From the first line to the last, set down the data exactly as given.

Plain-text document sources:
--- START ---

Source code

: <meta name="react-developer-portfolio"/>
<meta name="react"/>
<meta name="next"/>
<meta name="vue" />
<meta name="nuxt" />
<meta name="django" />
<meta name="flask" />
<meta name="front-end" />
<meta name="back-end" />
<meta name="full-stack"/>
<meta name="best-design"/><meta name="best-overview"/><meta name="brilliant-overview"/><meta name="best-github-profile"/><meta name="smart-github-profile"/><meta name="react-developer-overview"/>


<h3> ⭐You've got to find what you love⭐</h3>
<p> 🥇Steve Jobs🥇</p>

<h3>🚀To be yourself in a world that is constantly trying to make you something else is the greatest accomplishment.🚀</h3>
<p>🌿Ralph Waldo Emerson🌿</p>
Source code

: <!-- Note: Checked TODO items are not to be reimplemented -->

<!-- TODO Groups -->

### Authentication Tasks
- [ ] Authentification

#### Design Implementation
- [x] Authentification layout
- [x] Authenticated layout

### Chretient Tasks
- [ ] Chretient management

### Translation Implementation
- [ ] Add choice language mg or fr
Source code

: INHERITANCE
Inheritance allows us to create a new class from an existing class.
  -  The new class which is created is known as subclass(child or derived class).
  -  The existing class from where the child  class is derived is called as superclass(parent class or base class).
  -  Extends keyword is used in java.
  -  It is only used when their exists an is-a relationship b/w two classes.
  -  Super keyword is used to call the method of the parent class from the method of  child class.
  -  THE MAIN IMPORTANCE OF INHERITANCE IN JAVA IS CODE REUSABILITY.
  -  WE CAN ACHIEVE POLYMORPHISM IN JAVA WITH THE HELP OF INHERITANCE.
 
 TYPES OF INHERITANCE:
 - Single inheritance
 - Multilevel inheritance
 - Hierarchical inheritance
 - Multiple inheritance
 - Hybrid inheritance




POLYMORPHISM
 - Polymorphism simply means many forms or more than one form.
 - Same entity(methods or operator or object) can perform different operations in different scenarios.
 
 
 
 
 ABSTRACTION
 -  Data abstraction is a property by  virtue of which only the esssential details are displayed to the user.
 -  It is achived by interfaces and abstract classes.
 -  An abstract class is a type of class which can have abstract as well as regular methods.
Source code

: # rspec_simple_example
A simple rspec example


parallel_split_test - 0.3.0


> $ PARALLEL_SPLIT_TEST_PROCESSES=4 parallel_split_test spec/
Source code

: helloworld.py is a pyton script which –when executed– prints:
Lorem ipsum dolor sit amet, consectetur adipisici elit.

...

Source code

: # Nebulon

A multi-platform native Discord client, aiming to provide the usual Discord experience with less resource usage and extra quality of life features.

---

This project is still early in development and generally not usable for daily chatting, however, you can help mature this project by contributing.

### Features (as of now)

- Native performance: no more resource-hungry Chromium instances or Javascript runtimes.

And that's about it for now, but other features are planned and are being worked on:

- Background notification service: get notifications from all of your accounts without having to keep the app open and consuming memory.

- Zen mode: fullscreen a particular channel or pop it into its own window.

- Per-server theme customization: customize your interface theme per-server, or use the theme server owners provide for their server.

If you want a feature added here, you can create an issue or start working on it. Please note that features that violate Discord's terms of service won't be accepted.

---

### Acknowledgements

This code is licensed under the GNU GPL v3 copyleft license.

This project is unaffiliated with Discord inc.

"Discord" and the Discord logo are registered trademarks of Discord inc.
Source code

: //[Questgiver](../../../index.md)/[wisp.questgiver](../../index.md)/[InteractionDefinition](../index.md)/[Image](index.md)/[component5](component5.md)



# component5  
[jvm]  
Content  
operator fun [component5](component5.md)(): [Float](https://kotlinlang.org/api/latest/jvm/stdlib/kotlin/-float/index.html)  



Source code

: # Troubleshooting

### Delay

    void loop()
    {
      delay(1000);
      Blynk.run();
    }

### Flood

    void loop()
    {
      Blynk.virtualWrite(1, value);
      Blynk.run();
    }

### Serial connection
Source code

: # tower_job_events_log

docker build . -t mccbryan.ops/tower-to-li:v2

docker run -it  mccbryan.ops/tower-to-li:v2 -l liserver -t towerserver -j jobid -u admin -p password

--- END ---

* Task solution *
Source code

: <meta name="react-developer-portfolio"/>
<meta name="react"/>
<meta name="next"/>
<meta name="vue" />
<meta name="nuxt" />
<meta name="django" />
<meta name="flask" />
<meta name="front-end" />
<meta name="back-end" />
<meta name="full-stack"/>
<meta name="best-design"/><meta name="best-overview"/><meta name="brilliant-overview"/><meta name="best-github-profile"/><meta name="smart-github-profile"/><meta name="react-developer-overview"/>


<h3> ⭐You've got to find what you love⭐</h3>
<p> 🥇Steve Jobs🥇</p>

<h3>🚀To be yourself in a world that is constantly trying to make you something else is the greatest accomplishment.🚀</h3>
<p>🌿Ralph Waldo Emerson🌿</p>
Source code

: <!-- Note: Checked TODO items are not to be reimplemented -->

<!-- TODO Groups -->

### Authentication Tasks
- [ ] Authentification

#### Design Implementation
- [x] Authentification layout
- [x] Authenticated layout

### Chretient Tasks
- [ ] Chretient management

### Translation Implementation
- [ ] Add choice language mg or fr
Source code

: INHERITANCE
Inheritance allows us to create a new class from an existing class.
  -  The new class which is created is known as subclass(child or derived class).
  -  The existing class from where the child  class is derived is called as superclass(parent class or base class).
  -  Extends keyword is used in java.
  -  It is only used when their exists an is-a relationship b/w two classes.
  -  Super keyword is used to call the method of the parent class from the method of  child class.
  -  THE MAIN IMPORTANCE OF INHERITANCE IN JAVA IS CODE REUSABILITY.
  -  WE CAN ACHIEVE POLYMORPHISM IN JAVA WITH THE HELP OF INHERITANCE.
 
 TYPES OF INHERITANCE:
 - Single inheritance
 - Multilevel inheritance
 - Hierarchical inheritance
 - Multiple inheritance
 - Hybrid inheritance




POLYMORPHISM
 - Polymorphism simply means many forms or more than one form.
 - Same entity(methods or operator or object) can perform different operations in different scenarios.
 
 
 
 
 ABSTRACTION
 -  Data abstraction is a property by  virtue of which only the esssential details are displayed to the user.
 -  It is achived by interfaces and abstract classes.
 -  An abstract class is a type of class which can have abstract as well as regular methods.
Source code

: # rspec_simple_example
A simple rspec example


parallel_split_test - 0.3.0


> $ PARALLEL_SPLIT_TEST_PROCESSES=4 parallel_split_test spec/
Source code

: helloworld.py is a pyton script which –when executed– prints:
Lorem ipsum dolor sit amet, consectetur adipisici elit.

...

Source code

: # Nebulon

A multi-platform native Discord client, aiming to provide the usual Discord experience with less resource usage and extra quality of life features.

---

This project is still early in development and generally not usable for daily chatting, however, you can help mature this project by contributing.

### Features (as of now)

- Native performance: no more resource-hungry Chromium instances or Javascript runtimes.

And that's about it for now, but other features are planned and are being worked on:

- Background notification service: get notifications from all of your accounts without having to keep the app open and consuming memory.

- Zen mode: fullscreen a particular channel or pop it into its own window.

- Per-server theme customization: customize your interface theme per-server, or use the theme server owners provide for their server.

If you want a feature added here, you can create an issue or start working on it. Please note that features that violate Discord's terms of service won't be accepted.

---

### Acknowledgements

This code is licensed under the GNU GPL v3 copyleft license.

This project is unaffiliated with Discord inc.

"Discord" and the Discord logo are registered trademarks of Discord inc.
Source code

: //[Questgiver](../../../index.md)/[wisp.questgiver](../../index.md)/[InteractionDefinition](../index.md)/[Image](index.md)/[component5](component5.md)



# component5  
[jvm]  
Content  
operator fun [component5](component5.md)(): [Float](https://kotlinlang.org/api/latest/jvm/stdlib/kotlin/-float/index.html)  



Source code

: # Troubleshooting

### Delay

    void loop()
    {
      delay(1000);
      Blynk.run();
    }

### Flood

    void loop()
    {
      Blynk.virtualWrite(1, value);
      Blynk.run();
    }

### Serial connection
Source code

: # tower_job_events_log

docker build . -t mccbryan.ops/tower-to-li:v2

docker run -it  mccbryan.ops/tower-to-li:v2 -l liserver -t towerserver -j jobid -u admin -p password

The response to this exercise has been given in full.